What is your current job?
Dorevea: I work as a bibliographic assistant in the Digital Library Initiatives Department of Temple University Libraries. This is a relatively new department that is charged with digitizing materials from the Special Collections Research Center and other specialized collections at Temple Libraries.

Temple University Digital Collections website:

How did you find your job?
Doreva: I found my current job via a combination of networking and tracking job ads. I had been an intern at the University of Pennsylvania in the Information Processing Center (technical services department) for slightly over one year. I had met my current supervisor while she was working at Penn, and I knew that she had moved to Temple University to be the head of digital projects. After graduation from the iSchool, I saw that a position had come open at Temple University. I contacted her for more information about the position, and subsequently applied for it.

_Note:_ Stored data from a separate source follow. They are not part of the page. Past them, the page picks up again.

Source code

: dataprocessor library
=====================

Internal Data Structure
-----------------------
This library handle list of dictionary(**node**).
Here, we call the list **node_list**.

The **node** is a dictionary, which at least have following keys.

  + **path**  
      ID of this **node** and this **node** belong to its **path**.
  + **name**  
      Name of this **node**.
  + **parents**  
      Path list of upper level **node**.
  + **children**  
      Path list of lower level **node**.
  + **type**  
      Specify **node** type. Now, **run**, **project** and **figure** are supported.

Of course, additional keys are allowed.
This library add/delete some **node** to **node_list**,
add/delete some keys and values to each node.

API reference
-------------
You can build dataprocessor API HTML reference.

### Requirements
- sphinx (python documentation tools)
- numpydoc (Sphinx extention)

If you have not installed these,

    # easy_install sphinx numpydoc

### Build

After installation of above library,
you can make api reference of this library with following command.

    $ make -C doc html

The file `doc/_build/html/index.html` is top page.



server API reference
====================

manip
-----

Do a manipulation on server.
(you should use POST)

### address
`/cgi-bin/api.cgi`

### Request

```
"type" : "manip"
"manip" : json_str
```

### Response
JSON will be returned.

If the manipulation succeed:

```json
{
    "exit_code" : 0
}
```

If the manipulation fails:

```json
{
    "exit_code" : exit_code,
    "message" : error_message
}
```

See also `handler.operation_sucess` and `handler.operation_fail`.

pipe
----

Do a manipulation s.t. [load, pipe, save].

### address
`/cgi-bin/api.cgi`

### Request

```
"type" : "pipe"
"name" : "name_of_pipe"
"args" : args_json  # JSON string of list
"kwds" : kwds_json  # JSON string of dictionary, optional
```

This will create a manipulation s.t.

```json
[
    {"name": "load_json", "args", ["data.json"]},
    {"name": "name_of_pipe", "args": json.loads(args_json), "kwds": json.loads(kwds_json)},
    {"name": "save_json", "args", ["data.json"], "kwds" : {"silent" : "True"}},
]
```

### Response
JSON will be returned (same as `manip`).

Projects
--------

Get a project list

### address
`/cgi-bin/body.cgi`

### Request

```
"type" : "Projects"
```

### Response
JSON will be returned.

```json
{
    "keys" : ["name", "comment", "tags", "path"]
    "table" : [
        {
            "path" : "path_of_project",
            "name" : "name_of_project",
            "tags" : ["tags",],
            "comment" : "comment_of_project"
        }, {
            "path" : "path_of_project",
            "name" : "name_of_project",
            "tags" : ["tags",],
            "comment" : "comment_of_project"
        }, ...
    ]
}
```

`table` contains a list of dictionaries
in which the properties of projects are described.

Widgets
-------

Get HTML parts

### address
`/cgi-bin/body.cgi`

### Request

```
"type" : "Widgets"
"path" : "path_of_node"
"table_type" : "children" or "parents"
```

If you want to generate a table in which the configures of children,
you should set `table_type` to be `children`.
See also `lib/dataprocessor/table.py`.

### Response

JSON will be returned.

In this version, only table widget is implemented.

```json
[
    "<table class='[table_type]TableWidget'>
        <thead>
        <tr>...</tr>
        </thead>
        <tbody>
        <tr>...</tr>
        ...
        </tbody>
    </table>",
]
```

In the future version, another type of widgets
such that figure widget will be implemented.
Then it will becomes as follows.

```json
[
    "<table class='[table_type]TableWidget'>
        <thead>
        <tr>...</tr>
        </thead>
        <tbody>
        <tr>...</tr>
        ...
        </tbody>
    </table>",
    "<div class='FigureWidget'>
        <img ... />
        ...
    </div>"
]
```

What does your typical day look like? Is this what you expected when you took the job?
Doreva: My typical day involves managing up to four students in various projects related to digitization: scanning print materials, organizing scanned materials for cataloging and upload into our digital management system (OCLC’s ContentDM), or editing metadata for cataloged materials.  I generally attend anywhere from 1 to 3 departmental or project meetings per day that are related to the management of specific digital projects going on throughout the library. At other times, I may be found testing and troubleshooting software for our future upgrade to a new version of ContentDM, or I may be reviewing and editing metadata for sets of digital objects. Currently, I am learning Drupal to manage websites and import data from external systems using XML.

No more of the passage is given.